Task directions: From the first line to the last, transcribe the data exactly.

>>>>>

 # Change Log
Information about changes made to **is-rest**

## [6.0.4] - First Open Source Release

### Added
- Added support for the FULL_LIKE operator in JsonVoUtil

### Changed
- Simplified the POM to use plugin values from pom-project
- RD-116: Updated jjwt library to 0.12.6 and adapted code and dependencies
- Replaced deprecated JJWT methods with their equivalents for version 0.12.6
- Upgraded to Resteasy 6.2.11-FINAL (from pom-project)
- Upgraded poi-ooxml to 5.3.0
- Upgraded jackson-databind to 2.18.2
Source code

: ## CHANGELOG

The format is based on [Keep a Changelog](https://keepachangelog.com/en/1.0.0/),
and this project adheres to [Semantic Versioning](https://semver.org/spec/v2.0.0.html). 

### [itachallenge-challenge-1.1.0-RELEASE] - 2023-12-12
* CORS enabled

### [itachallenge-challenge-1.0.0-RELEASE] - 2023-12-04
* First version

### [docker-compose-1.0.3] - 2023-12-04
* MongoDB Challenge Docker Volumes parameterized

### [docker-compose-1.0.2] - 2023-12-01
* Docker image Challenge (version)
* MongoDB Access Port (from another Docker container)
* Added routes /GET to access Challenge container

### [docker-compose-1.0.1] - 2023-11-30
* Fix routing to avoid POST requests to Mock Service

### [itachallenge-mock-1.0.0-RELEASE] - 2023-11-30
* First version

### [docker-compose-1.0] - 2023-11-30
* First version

<<<<<

Response:
 # Change Log
Information about changes made to **is-rest**

## [6.0.4] - First Open Source Release

### Added
- Added support for the FULL_LIKE operator in JsonVoUtil

### Changed
- Simplified the POM to use plugin values from pom-project
- RD-116: Updated jjwt library to 0.12.6 and adapted code and dependencies
- Replaced deprecated JJWT methods with their equivalents for version 0.12.6
- Upgraded to Resteasy 6.2.11-FINAL (from pom-project)
- Upgraded poi-ooxml to 5.3.0
- Upgraded jackson-databind to 2.18.2
Source code

: ## CHANGELOG

The format is based on [Keep a Changelog](https://keepachangelog.com/en/1.0.0/),
and this project adheres to [Semantic Versioning](https://semver.org/spec/v2.0.0.html). 

### [itachallenge-challenge-1.1.0-RELEASE] - 2023-12-12
* CORS enabled

### [itachallenge-challenge-1.0.0-RELEASE] - 2023-12-04
* First version

### [docker-compose-1.0.3] - 2023-12-04
* MongoDB Challenge Docker Volumes parameterized

### [docker-compose-1.0.2] - 2023-12-01
* Docker image Challenge (version)
* MongoDB Access Port (from another Docker container)
* Added routes /GET to access Challenge container

### [docker-compose-1.0.1] - 2023-11-30
* Fix routing to avoid POST requests to Mock Service

### [itachallenge-mock-1.0.0-RELEASE] - 2023-11-30
* First version

### [docker-compose-1.0] - 2023-11-30
* First version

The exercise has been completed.